EXERCISE AIM:
Show all lines from the listing below that contain "getpass".
___ DATA FOR PROCESSING ___
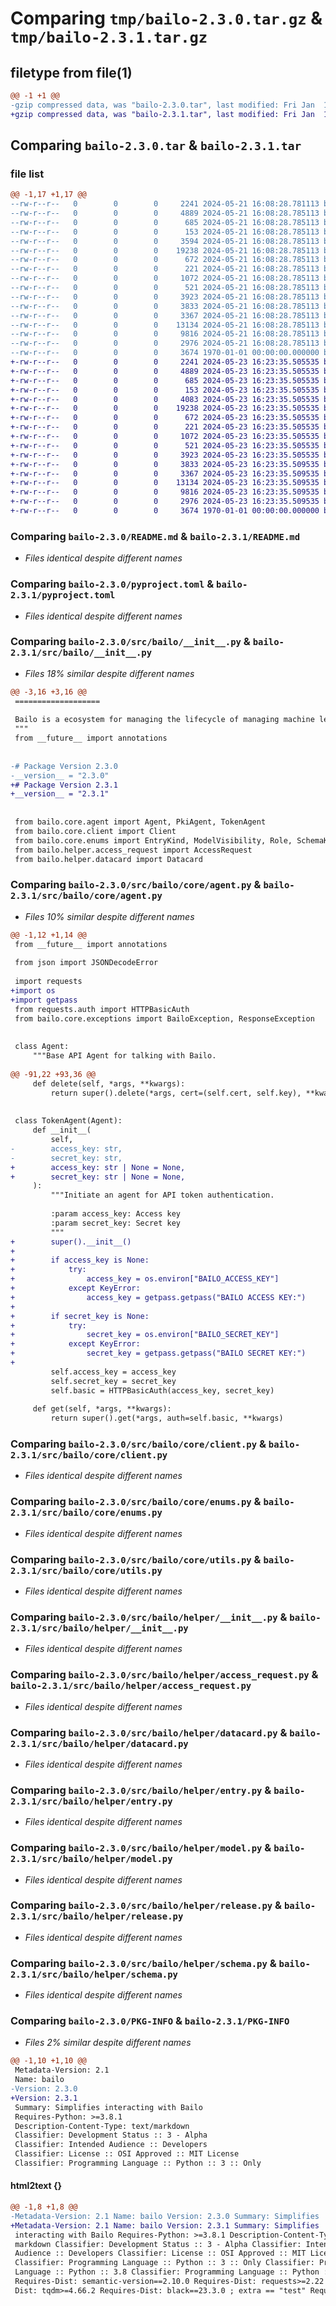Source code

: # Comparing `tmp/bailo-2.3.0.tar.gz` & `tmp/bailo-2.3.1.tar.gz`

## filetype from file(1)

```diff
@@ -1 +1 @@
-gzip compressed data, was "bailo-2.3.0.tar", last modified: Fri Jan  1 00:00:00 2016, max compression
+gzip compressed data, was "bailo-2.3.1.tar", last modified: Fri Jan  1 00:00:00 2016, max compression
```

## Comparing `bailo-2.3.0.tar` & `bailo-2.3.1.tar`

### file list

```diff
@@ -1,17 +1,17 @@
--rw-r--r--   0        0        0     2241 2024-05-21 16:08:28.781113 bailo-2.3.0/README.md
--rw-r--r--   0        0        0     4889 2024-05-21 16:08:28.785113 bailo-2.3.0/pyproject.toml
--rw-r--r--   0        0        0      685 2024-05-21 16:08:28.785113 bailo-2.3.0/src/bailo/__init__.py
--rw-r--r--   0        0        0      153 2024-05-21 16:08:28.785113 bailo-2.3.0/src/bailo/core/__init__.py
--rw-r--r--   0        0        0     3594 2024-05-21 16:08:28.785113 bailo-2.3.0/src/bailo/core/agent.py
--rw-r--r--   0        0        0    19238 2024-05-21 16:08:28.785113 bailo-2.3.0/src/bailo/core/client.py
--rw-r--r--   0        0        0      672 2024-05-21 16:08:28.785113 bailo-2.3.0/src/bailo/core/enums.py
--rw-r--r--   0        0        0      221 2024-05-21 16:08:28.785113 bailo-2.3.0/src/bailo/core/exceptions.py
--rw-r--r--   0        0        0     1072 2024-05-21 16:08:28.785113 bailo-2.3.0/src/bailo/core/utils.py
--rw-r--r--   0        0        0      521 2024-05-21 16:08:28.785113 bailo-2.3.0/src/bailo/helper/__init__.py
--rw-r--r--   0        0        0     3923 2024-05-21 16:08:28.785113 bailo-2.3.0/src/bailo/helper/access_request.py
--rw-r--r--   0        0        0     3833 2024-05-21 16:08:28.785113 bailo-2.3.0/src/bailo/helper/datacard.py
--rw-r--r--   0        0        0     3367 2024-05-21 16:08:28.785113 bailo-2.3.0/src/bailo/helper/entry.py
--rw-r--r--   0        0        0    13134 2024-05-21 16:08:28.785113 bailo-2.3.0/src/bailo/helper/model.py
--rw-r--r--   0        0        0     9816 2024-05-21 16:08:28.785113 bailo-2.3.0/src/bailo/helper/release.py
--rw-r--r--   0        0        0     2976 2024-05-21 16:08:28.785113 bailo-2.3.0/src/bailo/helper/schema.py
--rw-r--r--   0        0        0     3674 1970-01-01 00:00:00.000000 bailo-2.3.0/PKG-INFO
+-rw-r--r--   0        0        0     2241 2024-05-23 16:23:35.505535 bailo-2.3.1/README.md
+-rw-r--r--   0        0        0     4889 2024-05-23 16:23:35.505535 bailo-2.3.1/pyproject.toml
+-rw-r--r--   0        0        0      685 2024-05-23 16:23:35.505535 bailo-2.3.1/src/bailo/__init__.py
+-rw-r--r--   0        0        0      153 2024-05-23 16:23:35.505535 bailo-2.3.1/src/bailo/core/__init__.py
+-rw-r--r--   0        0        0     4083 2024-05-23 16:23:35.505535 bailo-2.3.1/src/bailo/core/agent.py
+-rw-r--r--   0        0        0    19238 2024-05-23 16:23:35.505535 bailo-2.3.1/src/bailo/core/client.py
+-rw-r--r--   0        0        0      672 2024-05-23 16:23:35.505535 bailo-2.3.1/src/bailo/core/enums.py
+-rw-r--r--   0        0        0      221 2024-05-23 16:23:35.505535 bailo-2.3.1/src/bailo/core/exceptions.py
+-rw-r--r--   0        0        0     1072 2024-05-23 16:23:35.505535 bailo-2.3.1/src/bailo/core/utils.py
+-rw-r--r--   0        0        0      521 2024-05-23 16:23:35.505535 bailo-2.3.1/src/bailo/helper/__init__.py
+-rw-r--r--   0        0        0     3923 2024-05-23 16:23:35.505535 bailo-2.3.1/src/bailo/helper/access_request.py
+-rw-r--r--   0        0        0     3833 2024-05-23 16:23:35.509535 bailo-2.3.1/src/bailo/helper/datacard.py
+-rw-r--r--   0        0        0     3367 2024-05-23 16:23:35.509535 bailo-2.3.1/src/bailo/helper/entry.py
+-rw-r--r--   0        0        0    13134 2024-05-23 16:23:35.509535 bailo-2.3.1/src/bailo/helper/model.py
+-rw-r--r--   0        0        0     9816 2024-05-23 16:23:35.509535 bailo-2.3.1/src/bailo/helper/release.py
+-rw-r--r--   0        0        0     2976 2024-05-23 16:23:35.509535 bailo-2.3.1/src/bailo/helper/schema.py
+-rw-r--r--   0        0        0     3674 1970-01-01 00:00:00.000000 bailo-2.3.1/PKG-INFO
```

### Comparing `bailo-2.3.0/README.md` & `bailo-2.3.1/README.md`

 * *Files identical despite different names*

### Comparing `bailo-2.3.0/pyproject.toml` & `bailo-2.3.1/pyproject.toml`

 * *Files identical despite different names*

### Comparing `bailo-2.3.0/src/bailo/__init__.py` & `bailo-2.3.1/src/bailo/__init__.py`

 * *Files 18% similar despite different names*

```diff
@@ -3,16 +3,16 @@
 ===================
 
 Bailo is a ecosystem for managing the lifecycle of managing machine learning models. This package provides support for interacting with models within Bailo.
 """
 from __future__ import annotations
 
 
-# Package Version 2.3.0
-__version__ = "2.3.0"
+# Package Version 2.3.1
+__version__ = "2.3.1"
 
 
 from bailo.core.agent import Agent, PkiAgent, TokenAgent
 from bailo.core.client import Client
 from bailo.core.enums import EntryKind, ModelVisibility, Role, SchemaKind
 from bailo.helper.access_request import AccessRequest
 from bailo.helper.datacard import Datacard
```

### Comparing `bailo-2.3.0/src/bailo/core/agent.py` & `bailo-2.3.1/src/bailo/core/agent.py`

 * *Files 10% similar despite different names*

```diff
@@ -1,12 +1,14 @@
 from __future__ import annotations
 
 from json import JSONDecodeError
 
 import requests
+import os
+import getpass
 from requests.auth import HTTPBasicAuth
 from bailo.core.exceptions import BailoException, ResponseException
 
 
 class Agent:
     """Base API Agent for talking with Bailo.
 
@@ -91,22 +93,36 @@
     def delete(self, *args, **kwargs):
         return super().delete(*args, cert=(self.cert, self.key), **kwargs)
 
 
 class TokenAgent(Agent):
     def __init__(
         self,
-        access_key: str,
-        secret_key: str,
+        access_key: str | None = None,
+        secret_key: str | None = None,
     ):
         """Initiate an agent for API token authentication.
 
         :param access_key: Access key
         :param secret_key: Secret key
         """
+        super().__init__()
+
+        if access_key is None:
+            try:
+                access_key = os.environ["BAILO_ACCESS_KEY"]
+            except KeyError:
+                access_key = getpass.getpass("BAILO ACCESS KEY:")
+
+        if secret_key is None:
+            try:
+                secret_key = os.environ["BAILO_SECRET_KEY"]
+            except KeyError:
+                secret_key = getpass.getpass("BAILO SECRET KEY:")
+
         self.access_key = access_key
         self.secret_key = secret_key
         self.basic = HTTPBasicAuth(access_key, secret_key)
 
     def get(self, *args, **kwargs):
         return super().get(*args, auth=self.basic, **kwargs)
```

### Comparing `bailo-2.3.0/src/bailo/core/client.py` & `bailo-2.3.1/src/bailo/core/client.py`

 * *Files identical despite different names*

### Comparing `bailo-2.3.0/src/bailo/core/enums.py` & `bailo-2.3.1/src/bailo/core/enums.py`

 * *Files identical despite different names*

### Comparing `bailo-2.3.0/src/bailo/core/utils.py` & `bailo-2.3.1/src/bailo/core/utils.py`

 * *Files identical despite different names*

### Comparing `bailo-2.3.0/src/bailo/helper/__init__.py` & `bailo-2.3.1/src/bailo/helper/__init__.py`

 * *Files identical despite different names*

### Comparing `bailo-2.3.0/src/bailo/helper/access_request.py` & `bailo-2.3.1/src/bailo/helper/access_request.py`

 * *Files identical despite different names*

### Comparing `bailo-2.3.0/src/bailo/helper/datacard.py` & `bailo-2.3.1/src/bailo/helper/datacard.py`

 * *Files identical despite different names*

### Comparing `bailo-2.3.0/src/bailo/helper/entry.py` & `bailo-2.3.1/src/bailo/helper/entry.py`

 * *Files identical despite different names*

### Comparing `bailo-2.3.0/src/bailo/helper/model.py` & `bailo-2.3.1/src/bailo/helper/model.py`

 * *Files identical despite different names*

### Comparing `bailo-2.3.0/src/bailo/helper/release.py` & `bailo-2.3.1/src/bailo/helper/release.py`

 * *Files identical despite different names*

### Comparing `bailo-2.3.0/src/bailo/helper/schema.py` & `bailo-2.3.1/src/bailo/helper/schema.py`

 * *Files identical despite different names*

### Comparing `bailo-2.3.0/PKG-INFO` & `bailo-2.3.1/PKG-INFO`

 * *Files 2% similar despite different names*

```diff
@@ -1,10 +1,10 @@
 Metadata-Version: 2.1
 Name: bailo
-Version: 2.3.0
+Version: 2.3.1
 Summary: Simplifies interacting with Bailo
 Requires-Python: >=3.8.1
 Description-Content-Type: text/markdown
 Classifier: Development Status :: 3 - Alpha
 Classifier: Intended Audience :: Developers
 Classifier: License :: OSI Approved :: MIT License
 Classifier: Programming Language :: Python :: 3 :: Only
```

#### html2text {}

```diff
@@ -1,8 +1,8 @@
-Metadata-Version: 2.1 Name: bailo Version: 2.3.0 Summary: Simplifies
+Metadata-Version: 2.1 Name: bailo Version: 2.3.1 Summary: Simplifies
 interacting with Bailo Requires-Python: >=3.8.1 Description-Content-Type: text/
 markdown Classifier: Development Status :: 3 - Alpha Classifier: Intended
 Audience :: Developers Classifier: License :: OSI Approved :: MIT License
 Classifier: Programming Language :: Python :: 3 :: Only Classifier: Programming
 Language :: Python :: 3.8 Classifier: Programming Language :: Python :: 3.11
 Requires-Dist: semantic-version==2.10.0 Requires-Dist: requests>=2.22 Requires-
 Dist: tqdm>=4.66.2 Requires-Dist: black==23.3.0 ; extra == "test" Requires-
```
___
WRITTEN SOLUTION:
+import getpass
+                access_key = getpass.getpass("BAILO ACCESS KEY:")
+                secret_key = getpass.getpass("BAILO SECRET KEY:")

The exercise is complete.